Exporting cell in neuroml format
--------------------------------
An iPython notebook showing how to export a BluePyOpt cell in the neuroml format, how to create a LEMS simulation,
and how to run the LEMS simulation with the neuroml cell can be found at:

https://github.com/BlueBrain/BluePyOpt/blob/master/examples/neuroml/neuroml.ipynb


API documentation
=================
The API documentation can be found on `ReadTheDocs <http://bluepyopt.readthedocs.io/en/latest/>`_.

Funding
=======
This work has been partially funded by the European Union Seventh Framework Program (FP7/2007­2013) under grant agreement no. 604102 (HBP), the European Union’s Horizon 2020 Framework Programme for Research and Innovation under the Specific Grant Agreement No. 720270, 785907 (Human Brain Project SGA1/SGA2) and by the EBRAINS research infrastructure, funded from the European Union’s Horizon 2020 Framework Programme for Research and Innovation under the Specific Grant Agreement No. 945539 (Human Brain Project SGA3).
This project/research was supported by funding to the Blue Brain Project, a research center of the École polytechnique fédérale de Lausanne (EPFL), from the Swiss government’s ETH Board of the Swiss Federal Institutes of Technology.
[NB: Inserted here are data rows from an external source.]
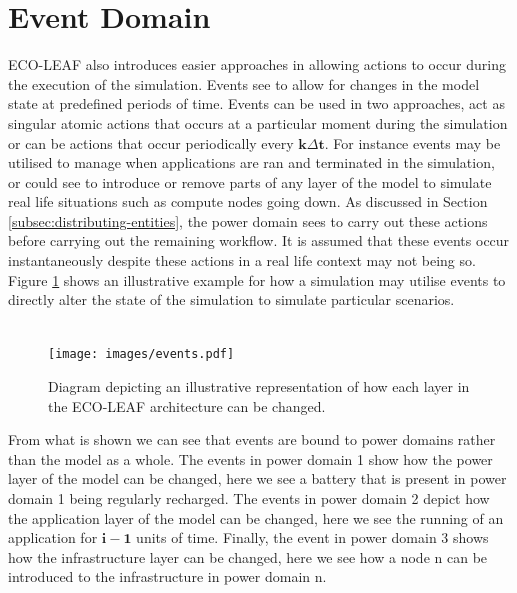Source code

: \documentclass{l4proj}
\begin{document}
\section{Event Domain}\label{sec:events}
ECO-LEAF also introduces easier approaches in allowing actions to occur during the execution of the simulation.
Events see to allow for changes in the model state at predefined periods of time.
Events can be used in two approaches, act as singular atomic actions that occurs at a particular moment during the simulation or can be actions that occur periodically every $\mathbf{k\varDelta t}$.
For instance events may be utilised to manage when applications are ran and terminated in the simulation, or could see to introduce or remove parts of any layer of the model to simulate real life situations such as compute nodes going down.
As discussed in Section \ref{subsec:distributing-entities}, the power domain sees to carry out these actions before carrying out the remaining workflow.
It is assumed that these events occur instantaneously despite these actions in a real life context may not being so.
Figure \ref{fig:events} shows an illustrative example for how a simulation may utilise events to directly alter the state of the simulation to simulate particular scenarios.\\ \\
\begin{figure}[h]
    \centering
    \texttt{[image: images/events.pdf]}
    ~
    \caption{Diagram depicting an illustrative representation of how each layer in the ECO-LEAF architecture can be changed.}
    \label{fig:events}
\end{figure}
From what is shown we can see that events are bound to power domains rather than the model as a whole.
The events in power domain 1 show how the power layer of the model can be changed, here we see a battery that is present in power domain 1 being regularly recharged.
The events in power domain 2 depict how the application layer of the model can be changed, here we see the running of an application for $\mathbf{i - 1}$ units of time.
Finally, the event in power domain 3 shows how the infrastructure layer can be changed, here we see how a node n can be introduced to the infrastructure in power domain n.
\end{document}

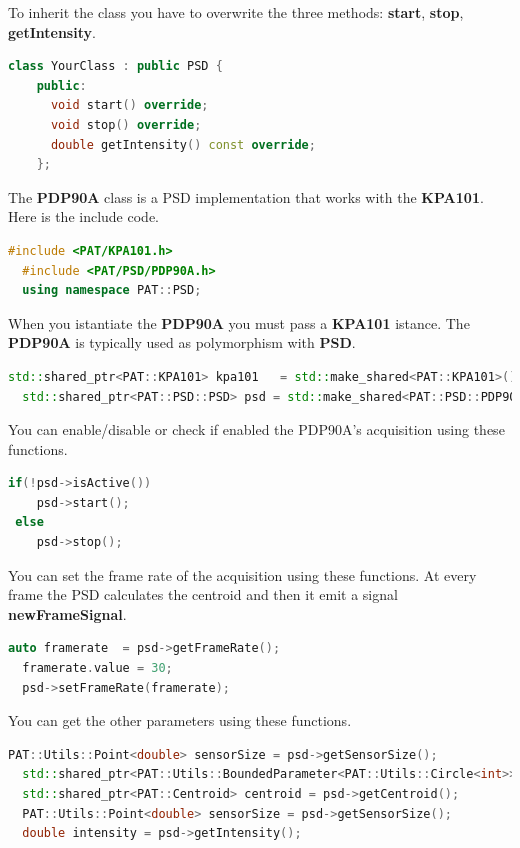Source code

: To inherit the class you have to overwrite the three methods:
\textbf{start}, \textbf{stop}, \textbf{getIntensity}.

\begin{lstlisting}[language=c++, gobble=2]
  class YourClass : public PSD {
    public:
      void start() override;
      void stop() override;
      double getIntensity() const override;
    };    
\end{lstlisting}


The \textbf{PDP90A} class is a PSD implementation that works with the
\textbf{KPA101}. Here is the include code.

\begin{lstlisting}[language=c++, gobble=2]
  #include <PAT/KPA101.h>
  #include <PAT/PSD/PDP90A.h>
  using namespace PAT::PSD;  
\end{lstlisting}

When you istantiate the \textbf{PDP90A} you must pass a \textbf{KPA101}
istance. The \textbf{PDP90A} is typically used as polymorphism with
\textbf{PSD}.

\begin{lstlisting}[language=c++, gobble=2]
  std::shared_ptr<PAT::KPA101> kpa101   = std::make_shared<PAT::KPA101>();
  std::shared_ptr<PAT::PSD::PSD> psd = std::make_shared<PAT::PSD::PDP90A>(kpa101);
\end{lstlisting}

You can enable/disable or check if enabled the PDP90A's acquisition
using these functions.

\begin{lstlisting}[language=c++, gobble=2]
  if(!psd->isActive())
    psd->start();
 else
    psd->stop();
\end{lstlisting}

You can set the frame rate of the acquisition using these functions. At
every frame the PSD calculates the centroid and then it emit a signal
\textbf{newFrameSignal}.

\begin{lstlisting}[language=c++, gobble=2]
  auto framerate  = psd->getFrameRate();
  framerate.value = 30;
  psd->setFrameRate(framerate);
\end{lstlisting}

You can get the other parameters using these functions.

\begin{lstlisting}[language=c++, gobble=2]
  PAT::Utils::Point<double> sensorSize = psd->getSensorSize();
  std::shared_ptr<PAT::Utils::BoundedParameter<PAT::Utils::Circle<int>>> target = psd->getTarget();
  std::shared_ptr<PAT::Centroid> centroid = psd->getCentroid();
  PAT::Utils::Point<double> sensorSize = psd->getSensorSize();
  double intensity = psd->getIntensity();
\end{lstlisting}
Copyright (c) 2016-2024 Blue Brain Project/EPFL

..
    The following image is also defined in the index.rst file, as the relative path is 
    different, depending from where it is sourced.
    The following location is used for the github README
    The index.rst location is used for the docs README; index.rst also defined an end-marker, 
    to skip content after the marker 'substitutions'.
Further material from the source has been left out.